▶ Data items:
- Opening Delimiter -

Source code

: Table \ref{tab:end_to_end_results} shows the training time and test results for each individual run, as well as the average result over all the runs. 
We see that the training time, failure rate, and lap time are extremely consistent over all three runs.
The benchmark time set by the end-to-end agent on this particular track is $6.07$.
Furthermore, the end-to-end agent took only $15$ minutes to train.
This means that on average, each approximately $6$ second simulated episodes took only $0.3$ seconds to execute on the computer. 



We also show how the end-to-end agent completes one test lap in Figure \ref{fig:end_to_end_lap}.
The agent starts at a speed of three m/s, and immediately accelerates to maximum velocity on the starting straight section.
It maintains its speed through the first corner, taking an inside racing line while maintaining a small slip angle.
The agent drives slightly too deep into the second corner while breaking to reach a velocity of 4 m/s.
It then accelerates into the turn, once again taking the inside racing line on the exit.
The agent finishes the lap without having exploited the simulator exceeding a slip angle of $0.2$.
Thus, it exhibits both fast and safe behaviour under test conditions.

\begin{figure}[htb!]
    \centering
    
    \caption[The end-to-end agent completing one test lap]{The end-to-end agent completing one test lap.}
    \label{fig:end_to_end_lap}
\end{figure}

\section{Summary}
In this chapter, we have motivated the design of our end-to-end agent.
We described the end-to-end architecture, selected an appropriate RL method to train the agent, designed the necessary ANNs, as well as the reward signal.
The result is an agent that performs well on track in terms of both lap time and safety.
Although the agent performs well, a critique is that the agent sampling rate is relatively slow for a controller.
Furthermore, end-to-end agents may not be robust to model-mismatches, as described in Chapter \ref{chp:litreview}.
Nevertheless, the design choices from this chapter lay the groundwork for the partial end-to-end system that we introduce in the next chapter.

- Closing Delimiter -
- Opening Delimiter -

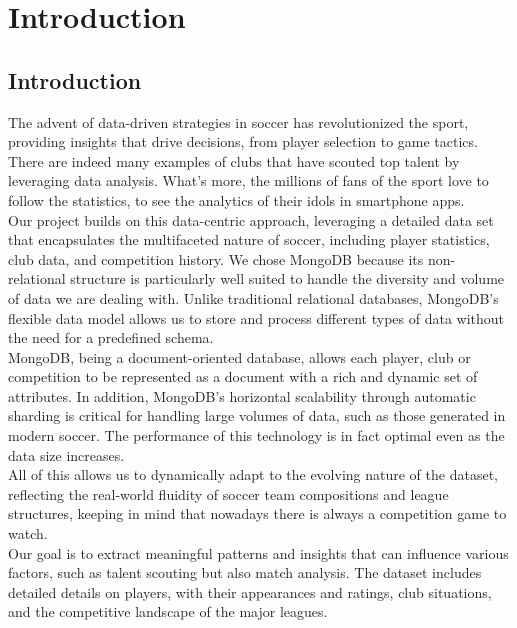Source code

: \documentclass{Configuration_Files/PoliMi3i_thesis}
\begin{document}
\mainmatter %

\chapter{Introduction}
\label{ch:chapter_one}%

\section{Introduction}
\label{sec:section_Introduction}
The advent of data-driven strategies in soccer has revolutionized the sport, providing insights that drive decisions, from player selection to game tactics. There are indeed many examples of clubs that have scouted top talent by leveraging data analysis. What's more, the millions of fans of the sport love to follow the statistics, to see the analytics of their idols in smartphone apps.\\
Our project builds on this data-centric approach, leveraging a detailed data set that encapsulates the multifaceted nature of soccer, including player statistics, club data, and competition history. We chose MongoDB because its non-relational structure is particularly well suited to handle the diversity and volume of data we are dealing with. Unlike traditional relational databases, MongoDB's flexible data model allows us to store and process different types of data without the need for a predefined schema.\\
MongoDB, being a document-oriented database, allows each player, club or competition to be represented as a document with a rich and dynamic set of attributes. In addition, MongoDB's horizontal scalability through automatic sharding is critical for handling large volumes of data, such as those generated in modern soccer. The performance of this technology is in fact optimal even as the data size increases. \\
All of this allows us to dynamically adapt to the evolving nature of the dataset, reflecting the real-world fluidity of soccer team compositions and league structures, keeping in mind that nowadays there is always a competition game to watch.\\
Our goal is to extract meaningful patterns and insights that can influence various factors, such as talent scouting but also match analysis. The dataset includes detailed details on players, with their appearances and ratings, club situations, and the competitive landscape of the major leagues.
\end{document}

- Closing Delimiter -

▶ ABOUT THIS TASK: Your answer should consist of each line above in which "performs" appears.

▶ WRITTEN ANSWER:
The result is an agent that performs well on track in terms of both lap time and safety.
Although the agent performs well, a critique is that the agent sampling rate is relatively slow for a controller.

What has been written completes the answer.